### BRIEF
Word for word, retype the lines from the one containing "reproducible ML experiments." to the one containing "Faktoren ist. \\" below, keeping both end lines and dropping the pictures.

### WORKING DATA
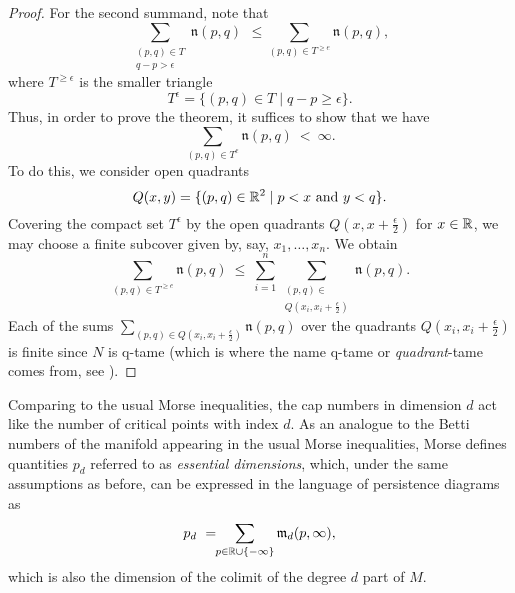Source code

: \begin{proof}
    For the second summand, note that  
    \begin{equation*}
    \sum_{ \substack{ (p,q) \in T \\ q-p > \epsilon } } \mathfrak{n} (p,q)
    \ \, \leq \!\!
    \sum_{(p,q) \in T^{\geq e}} \mathfrak{n} (p,q),
    \end{equation*}
    where $T^{\geq \epsilon}$ is the smaller triangle 
    \begin{equation*}
    T^{\epsilon} = \{(p,q) \in T \mid q-p \geq \epsilon\}.
    \end{equation*}
    Thus, in order to prove the theorem, it suffices to show that we have 
    \begin{equation*}
    \sum_{(p,q) \in T^{e}} \mathfrak{n} (p,q) 
    \ < \ 
    \infty.
    \end{equation*}
    To do this, we consider open quadrants 
    \begin{equation*}
    Q(x, y) = \{ (p, q) \in \mathbb{R}^2 \mid p < x \text{ and } y < q \}.
    \end{equation*}
    Covering the compact set $T^{\epsilon}$ by the open quadrants $Q \left(x, x + \frac{\epsilon}{2} \right)$ for $x \in \mathbb{R}$, we may choose a finite subcover given by, say, $x_1,\dots, x_n$.
	We obtain
    \begin{equation*}
    \sum_{(p,q) \in T^{\geq e}} \mathfrak{n} (p,q) 
    \ \leq \
    \sum_{i=1}^n \sum_{\substack{(p, q) \in \\ Q (x_i, x_i + \frac{\epsilon}{2})}} \mathfrak{n}(p,q).
    \end{equation*}
    Each of the sums $\sum_{(p,q) \in Q \left(x_i, x_i + \frac{\epsilon}{2} \right)} \mathfrak{n}(p,q)$ over the quadrants $Q \left(x_i, x_i + \frac{\epsilon}{2} \right)$ is finite since $N$ is q-tame (which is where the name q-tame or \emph{quadrant}-tame comes from, see \cite[Section 3.8]{Chazal.2016a}).
\end{proof}

Comparing to the usual Morse inequalities, the cap numbers in dimension $d$ act like the number of critical points with index $d$.
As an analogue to the Betti numbers of the manifold appearing in the usual Morse inequalities, Morse defines quantities $p_{d}$ referred to as \emph{essential dimensions}, which, under the same assumptions as before, can be expressed in the language of persistence diagrams as
\begin{equation} \label{e:essential dimension}
p_{d} \ = \!\! \sum_{p \in \mathbb{R} \cup \{-\infty\}} \mathfrak{m}_d(p,\infty),
\end{equation}
which is also the dimension of the colimit of the degree $d$ part of $M$.

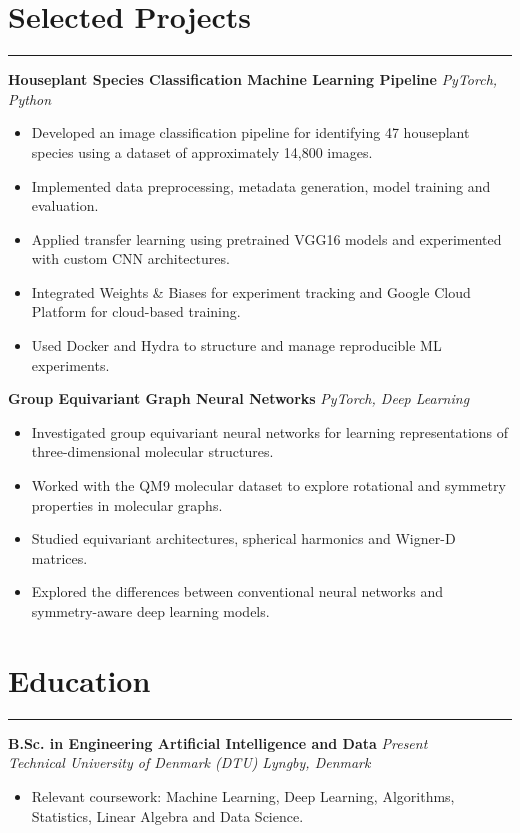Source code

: \documentclass[letterpaper, 10pt]{article}
\begin{document}
\section*{Selected Projects}
\hrule
\vspace{4pt}

\textbf{Houseplant Species Classification Machine Learning Pipeline}
\hfill \textit{PyTorch, Python}
\begin{itemize}
    \item Developed an image classification pipeline for
    identifying 47 houseplant species using a dataset of
    approximately 14,800 images.
    \item Implemented data preprocessing, metadata generation,
    model training and evaluation.
    \item Applied transfer learning using pretrained VGG16 models and experimented with custom CNN architectures.
    \item Integrated Weights \& Biases for experiment tracking and Google Cloud Platform for cloud-based training.
    \item Used Docker and Hydra to structure and manage
    reproducible ML experiments.
\end{itemize}

\vspace{4pt}

\textbf{Group Equivariant Graph Neural Networks}
\hfill \textit{PyTorch, Deep Learning}
\begin{itemize}
    \item Investigated group equivariant neural networks
    for learning representations of three-dimensional
    molecular structures.
    \item Worked with the QM9 molecular dataset to explore rotational and symmetry properties in molecular graphs.
    \item Studied equivariant architectures, spherical
    harmonics and Wigner-D matrices.
    \item Explored the differences between conventional
    neural networks and symmetry-aware deep learning models.
\end{itemize}

\section*{Education}
\hrule
\vspace{4pt}

\textbf{B.Sc. in Engineering Artificial Intelligence and Data}
\hfill \textit{Present} \\
\textit{Technical University of Denmark (DTU)}
\hfill \textit{Lyngby, Denmark}
\begin{itemize}
    \item Relevant coursework: Machine Learning, Deep Learning,
    Algorithms, Statistics, Linear Algebra and Data Science.
\end{itemize}
\end{document}
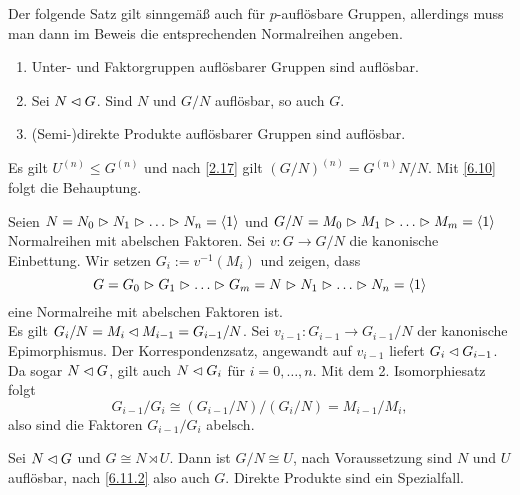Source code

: Der folgende Satz gilt sinngem\"a\ss{} auch f\"ur $p$-aufl\"osbare Gruppen, allerdings muss man dann im Beweis die entsprechenden Normalreihen angeben.
\begin{satz}\spspace \label{6.11} 
\begin{enumerate}
 \item Unter- und Faktorgruppen aufl\"osbarer Gruppen sind aufl\"osbar.
 \item Sei $N\lhd G$. Sind $N$ und $G/N$ aufl\"osbar, so auch $G$. \label{6.11.2}
 \item (Semi-)direkte Produkte aufl\"osbarer Gruppen sind aufl\"osbar.
\end{enumerate}

\end{satz}

\begin{beweis}\spspace
 \item Es gilt $U^{(n)}\leq G^{(n)}$ und nach \ref{2.17} gilt $(G/N)^{(n)} = G^{(n)}N/N$. Mit \ref{6.10} folgt die Behauptung.
 \item Seien $N=N_0\vartriangleright N_1\vartriangleright\ldots\vartriangleright N_n = \langle 1 \rangle$ und $G/N=M_0\vartriangleright M_1\vartriangleright\ldots\vartriangleright M_m=\langle 1 \rangle$ Normalreihen mit abelschen Faktoren. Sei $v:G\to G/N$ die kanonische Einbettung. Wir setzen $G_i:=v^{-1}(M_i)$ und zeigen, dass $$G=G_0\vartriangleright G_1\vartriangleright\ldots\vartriangleright G_m = N\vartriangleright N_1\vartriangleright \ldots \vartriangleright N_n=\langle 1 \rangle$$ eine Normalreihe mit abelschen Faktoren ist. \\
Es gilt $G_i/N = M_i\lhd M_{i-1}=G_{i-1}/N$. Sei $v_{i-1}:G_{i-1}\to G_{i-1}/N$ der kanonische Epimorphismus. Der Korrespondenzsatz, angewandt auf $v_{i-1}$ liefert $G_i\lhd G_{i-1}$. Da sogar $N\lhd G$, gilt auch $N\lhd G_i$ f\"ur $i=0,\ldots,n$.
Mit dem 2. Isomorphiesatz folgt
$$G_{i-1}/G_i\cong (G_{i-1}/N)/(G_i/N)=M_{i-1}/M_i,$$ also sind die Faktoren $G_{i-1}/G_i$ abelsch.
\item Sei $N\lhd G$ und $G\cong N\rtimes U$. Dann ist $G/N\cong U$, nach Voraussetzung sind $N$ und $U$ aufl\"osbar, nach \ref{6.11.2} also auch $G$. Direkte Produkte sind ein Spezialfall.
\end{beweis}
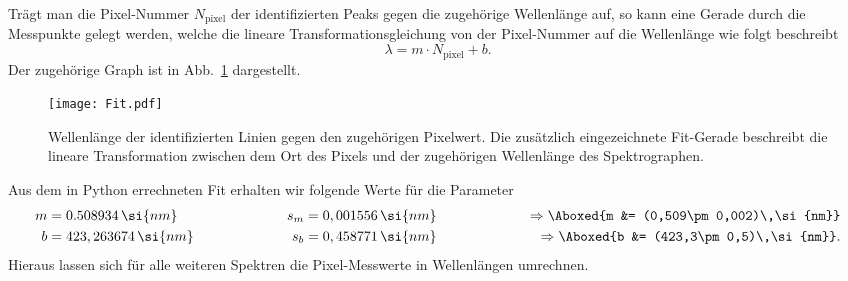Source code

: Trägt man die Pixel-Nummer $N_{\text{pixel}}$ der identifizierten Peaks 
gegen die zugehörige Wellenlänge auf, so kann eine Gerade durch die Messpunkte gelegt 
werden, welche die lineare Transformationsgleichung von der Pixel-Nummer auf 
die Wellenlänge wie folgt beschreibt
\begin{equation}
    \lambda = m\cdot N_{\text{pixel}} + b. 
\end{equation} \newpage
Der zugehörige Graph ist in Abb.~\ref{fig:fit} dargestellt.
\begin{figure}[h!]
    \centering
    \texttt{[image: Fit.pdf]}
    \caption{\label{fig:fit}Wellenlänge der identifizierten Linien gegen den zugehörigen 
    Pixelwert. Die zusätzlich eingezeichnete Fit-Gerade beschreibt die lineare Transformation 
    zwischen dem Ort des Pixels und der zugehörigen Wellenlänge des Spektrographen.}
\end{figure}\FloatBarrier
Aus dem in Python errechneten Fit erhalten wir folgende Werte für die Parameter
\begin{alignat}{3}
    m &= 0.508934\,\si{nm}\hspace{2cm}& s_{m} &= 0,001556\,\si{nm}\hspace{2cm} &\Rightarrow \Aboxed{m &= (0,509\pm 0,002)\,\si{nm}} \label{eq:kali}\\
    b &= 423,263674\,\si{nm}\hspace{2cm}& s_{b} &= 0,458771\,\si{nm}\hspace{2cm} &\Rightarrow \Aboxed{b &= (423,3\pm 0,5)\,\si{nm}}.
\end{alignat}
Hieraus lassen sich für alle weiteren Spektren die Pixel-Messwerte in Wellenlängen umrechnen. \\


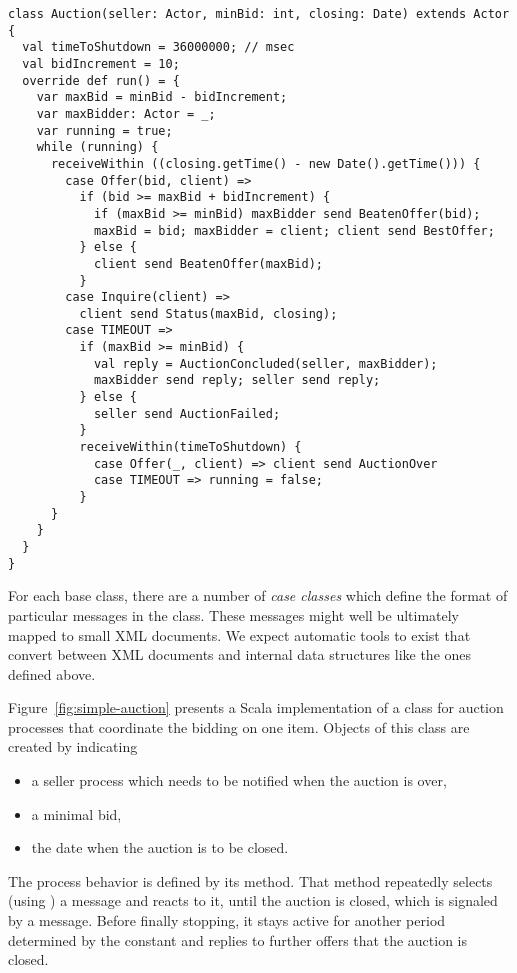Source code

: \begin{lstlisting}[style=floating,label=fig:simple-auction,caption=Implementation of an Auction Service]
class Auction(seller: Actor, minBid: int, closing: Date) extends Actor {
  val timeToShutdown = 36000000; // msec
  val bidIncrement = 10;
  override def run() = {
    var maxBid = minBid - bidIncrement;
    var maxBidder: Actor = _;
    var running = true;
    while (running) {
      receiveWithin ((closing.getTime() - new Date().getTime())) {
        case Offer(bid, client) =>
          if (bid >= maxBid + bidIncrement) { 
            if (maxBid >= minBid) maxBidder send BeatenOffer(bid);
            maxBid = bid; maxBidder = client; client send BestOffer;
          } else {
            client send BeatenOffer(maxBid);
          }
        case Inquire(client) =>
          client send Status(maxBid, closing);
        case TIMEOUT =>
          if (maxBid >= minBid) {
            val reply = AuctionConcluded(seller, maxBidder);
            maxBidder send reply; seller send reply;
          } else {
            seller send AuctionFailed;
          }
          receiveWithin(timeToShutdown) {
            case Offer(_, client) => client send AuctionOver
            case TIMEOUT => running = false;
          }
      }
    }
  } 
}
\end{lstlisting}

For each base class, there are a number of {\em case classes} which
define the format of particular messages in the class. These messages
might well be ultimately mapped to small XML documents. We expect
automatic tools to exist that convert between XML documents and
internal data structures like the ones defined above.

Figure~\ref{fig:simple-auction} presents a Scala implementation of a
class  for auction processes that coordinate the bidding
on one item. Objects of this class are created by indicating
\begin{itemize}
\item a seller process which needs to be notified when the auction is over,
\item a minimal bid,
\item the date when the auction is to be closed.
\end{itemize}
The process behavior is defined by its  method. That method
repeatedly selects (using ) a message and reacts to it,
until the auction is closed, which is signaled by a 
message. Before finally stopping, it stays active for another period
determined by the  constant and replies to
further offers that the auction is closed.  


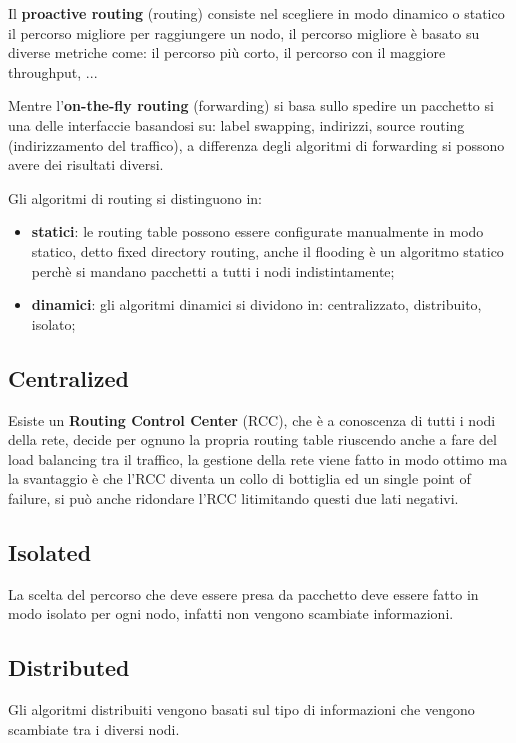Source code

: \documentclass[12pt]{article}
\begin{document}
Il \textbf{proactive routing} (routing) consiste nel scegliere in modo dinamico o statico il percorso migliore per raggiungere un nodo, il percorso migliore \`e basato su diverse metriche come: il percorso pi\`u corto, il percorso con il maggiore throughput, ...

Mentre l'\textbf{on-the-fly routing} (forwarding) si basa sullo spedire un pacchetto si una delle interfaccie basandosi su: label swapping, indirizzi, source routing (indirizzamento del traffico), a differenza degli algoritmi di forwarding si possono avere dei risultati diversi.

Gli algoritmi di routing si distinguono in:
\begin{itemize}
    \item \textbf{statici}: le routing table possono essere configurate manualmente in modo statico, detto fixed directory routing, anche il flooding \`e un algoritmo statico perch\`e si mandano pacchetti a tutti i nodi indistintamente;
    \item \textbf{dinamici}: gli algoritmi dinamici si dividono in: centralizzato, distribuito, isolato;
\end{itemize}

\subsection{Centralized}
Esiste un \textbf{Routing Control Center} (RCC), che \`e a conoscenza di tutti i nodi della rete, decide per ognuno la propria routing table riuscendo anche a fare del load balancing tra il traffico, la gestione della rete viene fatto in modo ottimo ma la svantaggio \`e che l'RCC diventa un collo di bottiglia ed un single point of failure, si pu\`o anche ridondare l'RCC litimitando questi due lati negativi.

\subsection{Isolated}
La scelta del percorso che deve essere presa da pacchetto deve essere fatto in modo isolato per ogni nodo, infatti non vengono scambiate informazioni.

\subsection{Distributed}
Gli algoritmi distribuiti vengono basati sul tipo di informazioni che vengono scambiate tra i diversi nodi.
\end{document}
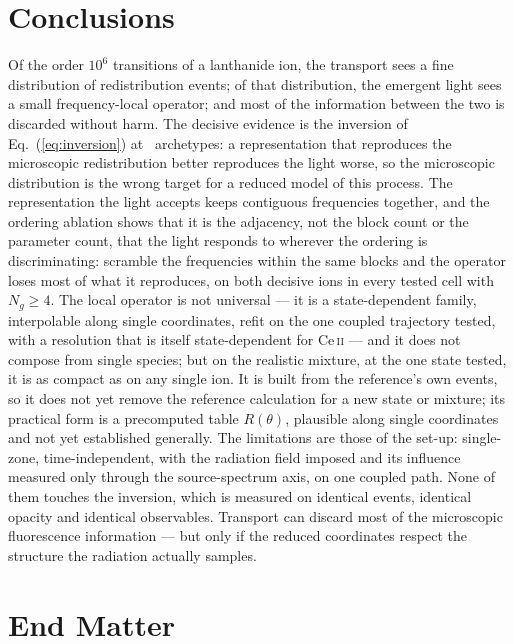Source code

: \documentclass[aps,prl,twocolumn,superscriptaddress,nofootinbib,longbibliography]{revtex4-2}
\begin{document}
\section{Conclusions}
\label{sec:discussion}
Of the order $10^6$ transitions of a lanthanide ion, the transport sees a
fine distribution of redistribution events; of that distribution, the
emergent light sees a small frequency-local operator; and most of the
information between the two is discarded without harm. The decisive
evidence is the inversion of Eq.~(\ref{eq:inversion}) at
\PBContrastK\ archetypes: a representation that reproduces the microscopic
redistribution better reproduces the light worse, so the microscopic
distribution is the wrong target for a reduced model of this process. The
representation the light accepts keeps contiguous frequencies together,
and the ordering ablation shows that it is the adjacency, not the block
count or the parameter count, that the light responds to wherever the
ordering is discriminating: scramble the frequencies within the same
blocks and the operator loses most of what it reproduces, on both decisive
ions in every tested cell with $N_g\ge4$.
The local
operator is not universal --- it is a state-dependent family, interpolable
along single coordinates, refit on the one coupled trajectory tested, with
a resolution that is itself state-dependent for Ce\,\textsc{ii} --- and it
does not compose from single species; but on the realistic mixture, at
the one state tested, it is as compact as on any single ion. It is built
from the reference's own events, so it does not yet remove the reference
calculation for a new state or mixture; its practical form is a
precomputed table $R(\theta)$, plausible along single coordinates and not
yet established generally. The limitations are those of the
set-up: single-zone, time-independent, with the radiation field imposed
and its influence measured only through the source-spectrum axis, on one
coupled path. None of them touches the inversion, which is measured on
identical events, identical opacity and identical observables. Transport
can discard most of the microscopic fluorescence information --- but only
if the reduced coordinates respect the structure the radiation actually
samples.

\section*{End Matter}
\label{sec:endmatter}
\end{document}
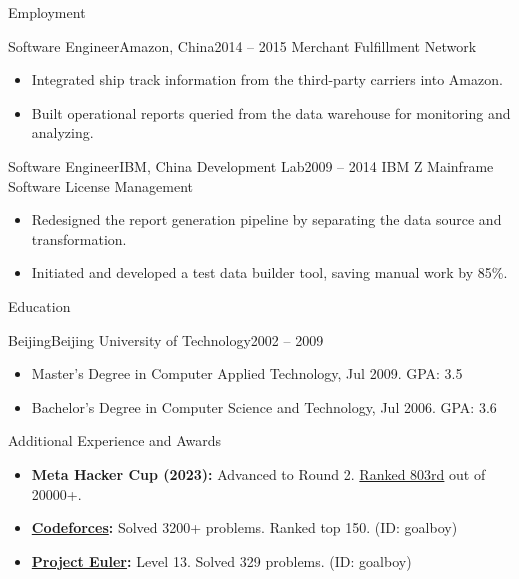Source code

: \documentclass[]{mcdowellcv}
\begin{document}
\begin{cvsection}{Employment}
		\begin{cvsubsection}{Software Engineer}{Amazon, China}{2014 – 2015}
			Merchant Fulfillment Network
			\begin{itemize}
				\item Integrated ship track information from the third-party carriers into Amazon.
				\item Built operational reports queried from the data warehouse for monitoring and analyzing.
			\end{itemize}
		\end{cvsubsection}
		
		\begin{cvsubsection}{Software Engineer}{IBM, China Development Lab}{2009 – 2014}
			IBM Z Mainframe Software License Management
			\begin{itemize}
				\item Redesigned the report generation pipeline by separating the data source and transformation.
				\item Initiated and developed a test data builder tool, saving manual work by 85\%.
			\end{itemize}
		\end{cvsubsection}
	\end{cvsection}
	
	\begin{cvsection}{Education}
		\begin{cvsubsection}{Beijing}{Beijing University of Technology}{2002 – 2009}
			\begin{itemize}
				\item Master's Degree in Computer Applied Technology, Jul 2009. GPA: 3.5
				\item Bachelor's Degree in Computer Science and Technology, Jul 2006. GPA: 3.6
			\end{itemize}
		\end{cvsubsection}
	\end{cvsection}
	
	\begin{cvsection}{Additional Experience and Awards}
		\begin{cvsubsection}{}{}{}
			\begin{itemize}
				\item \textbf{Meta Hacker Cup (2023):} Advanced to Round 2. {\href{https://charles-wangkai.github.io/certificates/certificate_meta_hacker_cup_2023.png}{Ranked 803rd}} out of 20000+.
				\item \textbf{\href{https://codeforces.com}{Codeforces}:} Solved 3200+ problems. Ranked top 150. (ID: goalboy)
				\item \textbf{\href{https://projecteuler.net}{Project Euler}:} Level 13. Solved 329 problems. (ID: goalboy)
			\end{itemize}
		\end{cvsubsection}
	\end{cvsection}
	
\end{document}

### RESULT FOR THIS EXERCISE
    reproducible ML experiments.
\end{itemize}

\vspace{4pt}

\textbf{Group Equivariant Graph Neural Networks}
\hfill \textit{PyTorch, Deep Learning}
\begin{itemize}
    \item Investigated group equivariant neural networks
    for learning representations of three-dimensional
    molecular structures.
    \item Worked with the QM9 molecular dataset to explore rotational and symmetry properties in molecular graphs.
    \item Studied equivariant architectures, spherical
    harmonics and Wigner-D matrices.
    \item Explored the differences between conventional
    neural networks and symmetry-aware deep learning models.
\end{itemize}

\section*{Education}
\hrule
\vspace{4pt}

\textbf{B.Sc. in Engineering Artificial Intelligence and Data}
\hfill \textit{Present} \\
\textit{Technical University of Denmark (DTU)}
\hfill \textit{Lyngby, Denmark}
\begin{itemize}
    \item Relevant coursework: Machine Learning, Deep Learning,
    Algorithms, Statistics, Linear Algebra and Data Science.
\end{itemize}
\end{document}
Source code

: Der folgende Satz gilt sinngem\"a\ss{} auch f\"ur $p$-aufl\"osbare Gruppen, allerdings muss man dann im Beweis die entsprechenden Normalreihen angeben.
\begin{satz}\spspace \label{6.11} 
\begin{enumerate}
 \item Unter- und Faktorgruppen aufl\"osbarer Gruppen sind aufl\"osbar.
 \item Sei $N\lhd G$. Sind $N$ und $G/N$ aufl\"osbar, so auch $G$. \label{6.11.2}
 \item (Semi-)direkte Produkte aufl\"osbarer Gruppen sind aufl\"osbar.
\end{enumerate}

\end{satz}

\begin{beweis}\spspace
 \item Es gilt $U^{(n)}\leq G^{(n)}$ und nach \ref{2.17} gilt $(G/N)^{(n)} = G^{(n)}N/N$. Mit \ref{6.10} folgt die Behauptung.
 \item Seien $N=N_0\vartriangleright N_1\vartriangleright\ldots\vartriangleright N_n = \langle 1 \rangle$ und $G/N=M_0\vartriangleright M_1\vartriangleright\ldots\vartriangleright M_m=\langle 1 \rangle$ Normalreihen mit abelschen Faktoren. Sei $v:G\to G/N$ die kanonische Einbettung. Wir setzen $G_i:=v^{-1}(M_i)$ und zeigen, dass $$G=G_0\vartriangleright G_1\vartriangleright\ldots\vartriangleright G_m = N\vartriangleright N_1\vartriangleright \ldots \vartriangleright N_n=\langle 1 \rangle$$ eine Normalreihe mit abelschen Faktoren ist. \\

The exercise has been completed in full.